ABOUT THIS EXERCISE: When a line below holds the string "Agents", show that line.

Records drawn from a dataset
####################
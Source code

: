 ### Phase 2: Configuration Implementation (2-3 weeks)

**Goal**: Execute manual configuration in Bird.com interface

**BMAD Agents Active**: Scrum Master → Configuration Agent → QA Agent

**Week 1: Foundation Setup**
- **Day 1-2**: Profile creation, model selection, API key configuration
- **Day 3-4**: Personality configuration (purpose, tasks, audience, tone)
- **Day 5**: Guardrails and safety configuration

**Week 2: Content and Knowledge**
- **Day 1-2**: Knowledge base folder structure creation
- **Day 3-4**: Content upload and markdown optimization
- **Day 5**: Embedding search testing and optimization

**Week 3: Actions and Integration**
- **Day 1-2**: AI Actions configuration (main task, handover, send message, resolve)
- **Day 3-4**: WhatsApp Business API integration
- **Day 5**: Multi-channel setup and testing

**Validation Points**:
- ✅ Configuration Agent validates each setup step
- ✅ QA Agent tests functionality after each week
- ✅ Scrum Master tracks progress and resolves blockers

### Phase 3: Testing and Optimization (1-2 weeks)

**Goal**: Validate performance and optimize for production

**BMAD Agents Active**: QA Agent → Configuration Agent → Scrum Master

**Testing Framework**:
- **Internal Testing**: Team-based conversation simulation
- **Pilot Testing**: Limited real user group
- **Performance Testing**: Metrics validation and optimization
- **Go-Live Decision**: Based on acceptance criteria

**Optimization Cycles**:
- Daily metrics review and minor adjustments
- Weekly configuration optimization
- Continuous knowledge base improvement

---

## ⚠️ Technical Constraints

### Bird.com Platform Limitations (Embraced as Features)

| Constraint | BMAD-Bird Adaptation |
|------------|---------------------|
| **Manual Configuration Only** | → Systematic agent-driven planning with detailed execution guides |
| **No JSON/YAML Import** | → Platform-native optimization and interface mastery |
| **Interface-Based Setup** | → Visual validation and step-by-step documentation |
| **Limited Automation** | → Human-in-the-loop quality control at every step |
####################
RESULT BELOW:
**BMAD Agents Active**: Scrum Master → Configuration Agent → QA Agent
**BMAD Agents Active**: QA Agent → Configuration Agent → Scrum Master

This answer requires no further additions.